### What to do
Could you report every line from the entries that includes the word "section"?

(Entries taken from a collection)

+===+

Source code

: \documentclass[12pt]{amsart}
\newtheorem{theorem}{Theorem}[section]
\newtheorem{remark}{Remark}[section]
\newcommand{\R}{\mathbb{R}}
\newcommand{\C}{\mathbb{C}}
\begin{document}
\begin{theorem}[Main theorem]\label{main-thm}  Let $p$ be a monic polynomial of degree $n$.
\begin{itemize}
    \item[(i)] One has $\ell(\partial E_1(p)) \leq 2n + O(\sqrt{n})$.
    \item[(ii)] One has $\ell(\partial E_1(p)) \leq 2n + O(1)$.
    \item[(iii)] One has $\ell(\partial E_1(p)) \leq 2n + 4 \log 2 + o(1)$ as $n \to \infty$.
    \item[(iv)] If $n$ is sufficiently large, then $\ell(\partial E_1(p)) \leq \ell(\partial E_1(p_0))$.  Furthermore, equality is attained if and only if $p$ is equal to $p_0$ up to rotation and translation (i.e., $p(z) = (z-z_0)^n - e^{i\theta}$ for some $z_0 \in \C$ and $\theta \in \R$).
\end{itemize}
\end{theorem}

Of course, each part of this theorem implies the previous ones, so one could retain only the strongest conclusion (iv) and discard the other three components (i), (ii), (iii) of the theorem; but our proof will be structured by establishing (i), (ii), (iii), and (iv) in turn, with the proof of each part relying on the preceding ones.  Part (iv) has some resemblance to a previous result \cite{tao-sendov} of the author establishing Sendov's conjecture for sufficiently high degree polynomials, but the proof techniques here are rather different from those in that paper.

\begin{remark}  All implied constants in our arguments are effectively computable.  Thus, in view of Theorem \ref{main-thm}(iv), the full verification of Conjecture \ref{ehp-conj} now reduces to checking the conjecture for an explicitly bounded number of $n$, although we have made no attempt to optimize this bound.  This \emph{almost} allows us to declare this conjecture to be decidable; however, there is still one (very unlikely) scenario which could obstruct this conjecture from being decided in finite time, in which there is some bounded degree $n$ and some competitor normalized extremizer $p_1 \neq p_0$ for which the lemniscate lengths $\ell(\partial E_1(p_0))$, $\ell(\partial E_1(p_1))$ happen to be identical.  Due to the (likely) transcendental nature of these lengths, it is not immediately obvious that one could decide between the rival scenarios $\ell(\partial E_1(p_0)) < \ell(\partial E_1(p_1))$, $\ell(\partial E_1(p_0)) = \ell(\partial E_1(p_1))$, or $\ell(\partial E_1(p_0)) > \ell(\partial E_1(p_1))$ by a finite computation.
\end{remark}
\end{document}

+===+

### Solution for this task
\newtheorem{theorem}{Theorem}[section]
\newtheorem{remark}{Remark}[section]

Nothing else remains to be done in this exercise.